In the event that one state decides to act hostilely to another state to the extent of a threat or actual
use of force contrary to Article 2 (4), the offended state may as explained above act in self defence. Self
defence is a right to all states, prescribed by Article 51 of the UN Charter.

SELF DEFENCE, THE RIGHT

Article 51 of the Charter[16] provides the exception to the use of force of states, in scenarios where it is
required for collective self-defence. The UN General Assembly in 1965[17] emphasized that “no state
has the right to intervene, directly or indirectly for any reason whatsoever, in the internal or external
affairs of any other state.” Consequently, all forms of interference or attempted threats against the
personality of the state or against its political economic and cultural elements are condemned.

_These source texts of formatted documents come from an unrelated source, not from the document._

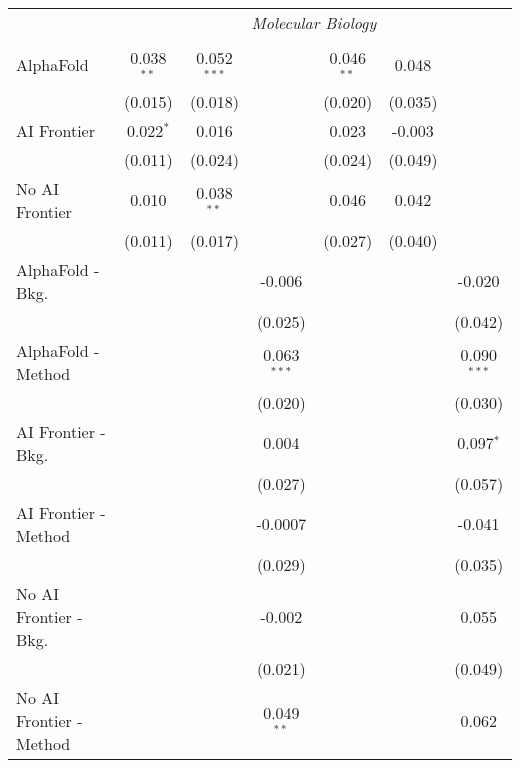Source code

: \begin{tabular}{lcccccc}
 & \multicolumn{6}{c}{\textit{Molecular Biology}} \\ \\
   AlphaFold               & 0.038$^{**}$ & 0.052$^{***}$ &               & 0.046$^{**}$ & 0.048   &   \\   
                           & (0.015)      & (0.018)       &               & (0.020)      & (0.035) &   \\   
   AI Frontier             & 0.022$^{*}$  & 0.016         &               & 0.023        & -0.003  &   \\   
                           & (0.011)      & (0.024)       &               & (0.024)      & (0.049) &   \\   
   No AI Frontier          & 0.010        & 0.038$^{**}$  &               & 0.046        & 0.042   &   \\   
                           & (0.011)      & (0.017)       &               & (0.027)      & (0.040) &   \\   
   AlphaFold - Bkg.        &              &               & -0.006        &              &         & -0.020\\   
                           &              &               & (0.025)       &              &         & (0.042)\\   
   AlphaFold - Method      &              &               & 0.063$^{***}$ &              &         & 0.090$^{***}$\\   
                           &              &               & (0.020)       &              &         & (0.030)\\   
   AI Frontier - Bkg.      &              &               & 0.004         &              &         & 0.097$^{*}$\\   
                           &              &               & (0.027)       &              &         & (0.057)\\   
   AI Frontier - Method    &              &               & -0.0007       &              &         & -0.041\\   
                           &              &               & (0.029)       &              &         & (0.035)\\   
   No AI Frontier - Bkg.   &              &               & -0.002        &              &         & 0.055\\   
                           &              &               & (0.021)       &              &         & (0.049)\\   
   No AI Frontier - Method &              &               & 0.049$^{**}$  &              &         & 0.062\\   

\end{tabular}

In the Caroline case 1837[18] British subjects seized and destroyed a vessel in an American port. It had
taken place because the Caroline had been supplying groups of American nationals who had been
conducting raids into Canadian territory. In the correspondence with the British authorities who
followed the incident, the American Secretary of State laid down the essentials of self-defence. There
had to exist a necessity of self-defence, instant, overwhelming, leaving no choice of means, and no
moment for deliberation. Not only were such conditions necessary before self-defence became
legitimate, but the action taken in pursuance of it must not be unreasonable or excessive, ‘since the act
justified by the necessity of self-defence, must be limited by that necessity and kept clearly within it’.
The principles were accepted by the British government at that time and are accepted as part of
customary international law.

Members of the UN can therefore on the prejudicial actions of one state towards another, take the
initiative under collective defence (an excuse used by the USA on numerous occasions such as the
Nicaragua case and the case against Afghanistan, to defend its otherwise hostile actions towards other
states) in order to defend sovereignty. For example, the Kuwait Invasion earlier mentioned was ended
when USA and the United Kingdom, both member states and Permanent Members of the Security
Council attacked Iraq’s forces in Kuwait and drove them back into Iraq.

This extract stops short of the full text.